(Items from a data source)
------
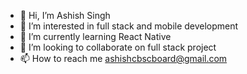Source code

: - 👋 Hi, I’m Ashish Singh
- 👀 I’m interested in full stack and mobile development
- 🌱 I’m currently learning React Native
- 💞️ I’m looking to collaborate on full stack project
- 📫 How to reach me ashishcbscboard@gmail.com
------
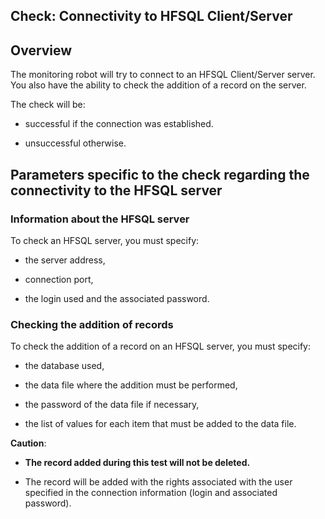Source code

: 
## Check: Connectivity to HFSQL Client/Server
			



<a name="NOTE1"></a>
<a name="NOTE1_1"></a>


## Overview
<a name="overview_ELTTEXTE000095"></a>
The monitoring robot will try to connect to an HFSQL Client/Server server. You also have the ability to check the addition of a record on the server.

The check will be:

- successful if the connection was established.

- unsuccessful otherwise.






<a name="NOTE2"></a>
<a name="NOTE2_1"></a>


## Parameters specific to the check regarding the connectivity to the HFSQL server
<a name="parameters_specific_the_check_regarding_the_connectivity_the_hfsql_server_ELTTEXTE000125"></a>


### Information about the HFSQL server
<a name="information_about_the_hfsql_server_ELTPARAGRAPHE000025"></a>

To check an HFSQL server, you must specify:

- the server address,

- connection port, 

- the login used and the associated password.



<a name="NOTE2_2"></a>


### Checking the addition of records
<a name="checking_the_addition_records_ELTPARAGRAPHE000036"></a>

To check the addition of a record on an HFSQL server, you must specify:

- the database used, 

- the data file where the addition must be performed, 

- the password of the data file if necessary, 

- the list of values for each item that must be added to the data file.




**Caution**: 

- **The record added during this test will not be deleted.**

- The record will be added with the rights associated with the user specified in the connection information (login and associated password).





------
Scan each line above for the string "associated". Give the tally and nothing else.

2